Senin, 01 Agustus 2022

PENANGKAPAN KECU DI DESA SUROTRUNAN 1922

Kita tentu masih ingat peristiwa beberapa tahun silam yaitu di tahun 2017 di mana seorang kepala desa di kecamatan Rowokele berurusan dengan polisi karena terlibat beberapa kali pencurian yang notabene di rumah warganya sendiri.
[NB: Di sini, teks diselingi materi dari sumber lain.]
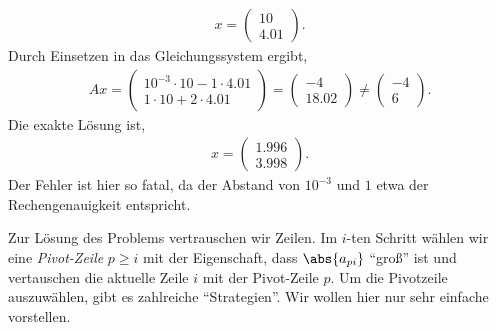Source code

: \begin{bspn}
\begin{align*}
x = \begin{pmatrix}
    10\\4.01
    \end{pmatrix}.
\end{align*}
Durch Einsetzen in das Gleichungssystem ergibt,
\begin{align*}
Ax = \begin{pmatrix}
10^{-3}\cdot10 - 1\cdot4.01\\
1\cdot10 + 2 \cdot4.01
\end{pmatrix}
= \begin{pmatrix}
-4 \\ 18.02
\end{pmatrix}
\neq
\begin{pmatrix}
-4 \\ 6
\end{pmatrix}.
\end{align*}
Die exakte Lösung ist,
\begin{align*}
x = \begin{pmatrix}
1.996\\
3.998
\end{pmatrix}.
\end{align*}
Der Fehler ist hier so fatal, da der Abstand von $10^{-3}$ und $1$ etwa der
Rechengenauigkeit entspricht.\bsphere
\end{bspn}

Zur Lösung des Problems vertrauschen wir Zeilen.
Im $i$-ten Schritt wählen wir eine \emph{Pivot-Zeile} $p\ge i$ mit der
Eigenschaft, dass $\abs{a_{pi}}$ ``groß'' ist und vertauschen die aktuelle Zeile
$i$ mit der Pivot-Zeile $p$. Um die Pivotzeile auszuwählen, gibt es zahlreiche
``Strategien''. Wir wollen hier nur sehr einfache vorstellen.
Ein kol khadash takhat ha shames (tidak ada yang baru di bawah matahari) demikian sebuah ungkapan kuno dalam bahasa Ibrani. Sebuah kejadian serupa pernah terjadi di tahun 1922 di Kebumen. Namun lokasi kejadian kali ini di Desa Surotrunan yang kala itu masuk District Alian Regentschap Kebumen. Bukan pencurian semata melainkan perampokan. Peristiwa perampokan sebelumnya terjadi di Mirit. Istilah untuk perampok/perampokan pada waktu itu disebut dalam bahasa lokal Ketjoe (kecu).

Apakah Ketjoe (Kecu) itu? P.A.F. van Veen en N. van der Sijs dalam  Etymologisch Woordenboek: de Herkomst van Onze Woorden (1997) menjelaskan mengenai istilah kecu sbb:

“ketjoe [roversbende] {1886} < maleis kecu [rover, rampokker, beroving] < javaans (ngoko) wong kecu, javaans (krama) tiyang kecu [bandiet(en)]”

(ketjoe [kelompok perampok] {1886} < bahasa Melayu, kecu [perampok, perampok, perampokan] < bahasa Jawa (ngoko) wong kecu, bahasa Jawa (krama) tiyang kecu [bandit])

Demikian dalam buku berjudul, Inleiding in het Maleisch, Zooals dat in Indiee Dagelijks Wordt Gesproken (1900) memberikan keterangan sbb:

“plunderen (rooven): rampas, iemand plunderen, berooven, hem zijn goed ontrooven, merampas barang orang; hij is door ketjoes van al zijn geld beroofd, oeangnja semoea dirampas ketjoe”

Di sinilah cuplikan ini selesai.